Deeper in .NET Downloads Available

by Nick Wednesday, April 09, 2008 11:40 AM

For those of you that missed Deeper in .NET, and didn't think my live blogging was enough, you can find links to presentation and code downloads at the WI-INETA site here.  I highly recommend the slides for The Science of a Great UI and The Scaling Habits of ASP.NET Applications.  The information presented in those two presentations were truly unique.  The LINQ presentations were good overviews of the technologies and new language changes to support them, and are worth downloading to review, but can also be found easily in numerous books, white papers and MSDN articles.

Geeking it Out at Deeper in .NET

by Nick Saturday, April 05, 2008 7:56 AM

I found a table right next to a power source, and I have WiFi so things are good.  I'm going to be live blogging the speakers as they come up.  If you want to see the line up, you can see the listing here.

LINQ Internals with Scott Wisniewski @ 8AM

Scott had an interesting approach which was to write an app using traditional ADO.NET data access methodology to show you how painful current techniques are, and then gradually change the app to utilize the new LINQ functionality in VB9.  Not sure this was the best approach given the relatively limited time, since we all know (or should know) how painful the current methods are.  It's pretty clear that he's new to speaking at these types of events.  He has good information, and speaks fairly well, but there is a degree of polish that is missing, which only comes with speaking at events often.  This started to kill him during the presentation because he had a lot to cover, and not being fully prepared meant that his live coding demos were slowing him up.

He started out pretty basic with talking about extension methods.  However, he doesn't go into some of the important caveats of extension methods, namely that it's syntactic sugar (utilizing good compiler tricks), and isn't polymorphic in anyway.  Scott Hanselman had a good post on this recently because this issue is causing a lot of confusion.  This is sort of like how var caused significant confusion with people when it was originally talked about, in that people think it's a variant (from the bad old VB6 days) when it's not.

Obviously in an hour, you can only give just barely a taste of LINQ, but the problem is that there are so many new language features that are required to make LINQ work (extension methods, lambdas, type inference, etc.) that it's really hard to do a good job in just an hour.  For most people, getting your head wrapped around some of these things, especially lamda expressions, is really hard.

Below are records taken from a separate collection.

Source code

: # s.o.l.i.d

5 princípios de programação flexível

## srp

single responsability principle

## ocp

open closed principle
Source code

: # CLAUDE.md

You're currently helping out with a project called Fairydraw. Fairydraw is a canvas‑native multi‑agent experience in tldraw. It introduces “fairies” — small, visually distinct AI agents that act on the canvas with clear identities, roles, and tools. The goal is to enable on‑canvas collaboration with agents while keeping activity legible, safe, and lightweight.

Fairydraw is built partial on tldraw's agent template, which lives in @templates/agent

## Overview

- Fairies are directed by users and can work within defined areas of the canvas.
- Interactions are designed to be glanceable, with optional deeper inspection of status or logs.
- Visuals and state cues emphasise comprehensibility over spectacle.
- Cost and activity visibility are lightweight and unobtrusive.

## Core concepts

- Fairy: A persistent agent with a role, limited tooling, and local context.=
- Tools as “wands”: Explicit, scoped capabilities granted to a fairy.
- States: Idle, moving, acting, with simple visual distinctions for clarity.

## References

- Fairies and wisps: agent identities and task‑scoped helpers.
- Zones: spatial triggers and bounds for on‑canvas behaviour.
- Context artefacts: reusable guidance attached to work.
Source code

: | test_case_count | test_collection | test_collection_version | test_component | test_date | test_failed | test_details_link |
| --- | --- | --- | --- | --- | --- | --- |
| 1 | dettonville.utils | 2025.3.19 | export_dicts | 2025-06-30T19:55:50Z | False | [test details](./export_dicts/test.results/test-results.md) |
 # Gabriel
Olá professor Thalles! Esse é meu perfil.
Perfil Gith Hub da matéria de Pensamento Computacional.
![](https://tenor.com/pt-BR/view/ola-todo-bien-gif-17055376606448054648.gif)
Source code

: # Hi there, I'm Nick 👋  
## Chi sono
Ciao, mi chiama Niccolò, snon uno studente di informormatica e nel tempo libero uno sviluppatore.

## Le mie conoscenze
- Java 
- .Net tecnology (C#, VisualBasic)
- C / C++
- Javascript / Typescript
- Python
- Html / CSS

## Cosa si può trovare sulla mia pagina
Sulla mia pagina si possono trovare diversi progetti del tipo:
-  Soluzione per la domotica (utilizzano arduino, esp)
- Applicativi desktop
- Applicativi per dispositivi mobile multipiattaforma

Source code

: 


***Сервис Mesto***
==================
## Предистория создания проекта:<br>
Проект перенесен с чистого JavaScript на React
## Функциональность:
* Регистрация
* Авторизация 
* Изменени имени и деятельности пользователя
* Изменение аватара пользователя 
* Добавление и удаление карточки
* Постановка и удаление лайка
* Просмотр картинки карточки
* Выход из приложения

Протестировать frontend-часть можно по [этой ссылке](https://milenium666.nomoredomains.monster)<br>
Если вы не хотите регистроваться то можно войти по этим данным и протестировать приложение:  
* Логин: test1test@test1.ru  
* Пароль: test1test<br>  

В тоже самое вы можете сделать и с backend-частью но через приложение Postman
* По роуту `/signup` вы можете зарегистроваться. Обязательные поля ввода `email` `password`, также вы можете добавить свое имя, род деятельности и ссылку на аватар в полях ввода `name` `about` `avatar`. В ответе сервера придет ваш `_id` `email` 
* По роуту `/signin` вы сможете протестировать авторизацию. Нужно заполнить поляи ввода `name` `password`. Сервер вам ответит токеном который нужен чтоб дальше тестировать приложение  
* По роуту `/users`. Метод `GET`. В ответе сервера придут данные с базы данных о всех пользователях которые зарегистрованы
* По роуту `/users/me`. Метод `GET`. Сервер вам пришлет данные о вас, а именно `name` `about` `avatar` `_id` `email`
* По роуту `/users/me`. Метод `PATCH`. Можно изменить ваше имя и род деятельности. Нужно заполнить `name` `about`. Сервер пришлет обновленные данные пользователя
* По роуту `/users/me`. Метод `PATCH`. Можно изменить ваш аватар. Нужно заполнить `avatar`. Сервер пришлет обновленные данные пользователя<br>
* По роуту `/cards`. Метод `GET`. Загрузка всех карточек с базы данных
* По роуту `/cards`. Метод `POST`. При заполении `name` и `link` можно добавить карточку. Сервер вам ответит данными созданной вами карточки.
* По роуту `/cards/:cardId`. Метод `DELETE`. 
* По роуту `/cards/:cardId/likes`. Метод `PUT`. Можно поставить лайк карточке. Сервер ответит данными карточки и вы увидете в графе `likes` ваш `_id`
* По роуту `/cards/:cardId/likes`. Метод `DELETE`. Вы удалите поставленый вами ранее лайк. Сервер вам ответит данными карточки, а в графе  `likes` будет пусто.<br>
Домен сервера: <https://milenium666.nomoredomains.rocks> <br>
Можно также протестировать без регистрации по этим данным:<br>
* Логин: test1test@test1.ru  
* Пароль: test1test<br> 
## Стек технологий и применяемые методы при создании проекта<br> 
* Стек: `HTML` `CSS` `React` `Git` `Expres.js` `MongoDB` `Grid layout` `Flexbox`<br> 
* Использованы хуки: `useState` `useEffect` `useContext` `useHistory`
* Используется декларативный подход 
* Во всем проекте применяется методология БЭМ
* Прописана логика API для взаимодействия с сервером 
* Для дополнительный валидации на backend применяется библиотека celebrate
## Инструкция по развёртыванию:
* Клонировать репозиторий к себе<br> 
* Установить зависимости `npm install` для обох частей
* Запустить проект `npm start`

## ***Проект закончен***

He also showed the built in XML expressions that is in VB9.  C# needs something like this!  Normally with .NET, C# would get something before VB.NET (unsigned types, using directive, built-in nullable type support with the ? operator, etc).  To my knowledge, this is really the first time that VB.NET is getting a super cool feature that C# doesn't have first class support for first.

Scott recommended Rico Mariani's blog if you're interested in the performance of LINQ.  He's got some good posts that talk about how to squeeze the maximum performance out of LINQ.  I was surprised that he never mentioned LINQPad.  If you want to learn LINQ and use it a lot, get this tool!!!  It allows you to write code snippets with LINQ and run them without having to create a command line harness, and gives you powerful looks at your database just like SQL Management Studio, but with better features for navigating the relationships in your tables.

The Science of Great UI with Mark Miller @ 9:45 AM

I'm a usability nut, so I was really looking forward to this one.  What was good right away is that he talked about things besides controls, and grids, and code.  He was talking about real "human factors" like how your eye and hand movements, if not designed well, can make things harder on your user.  Of course, he hardly talked at all about CodeRush, which is too bad because I've wanted to see more of it without installing it at this point because of the cost.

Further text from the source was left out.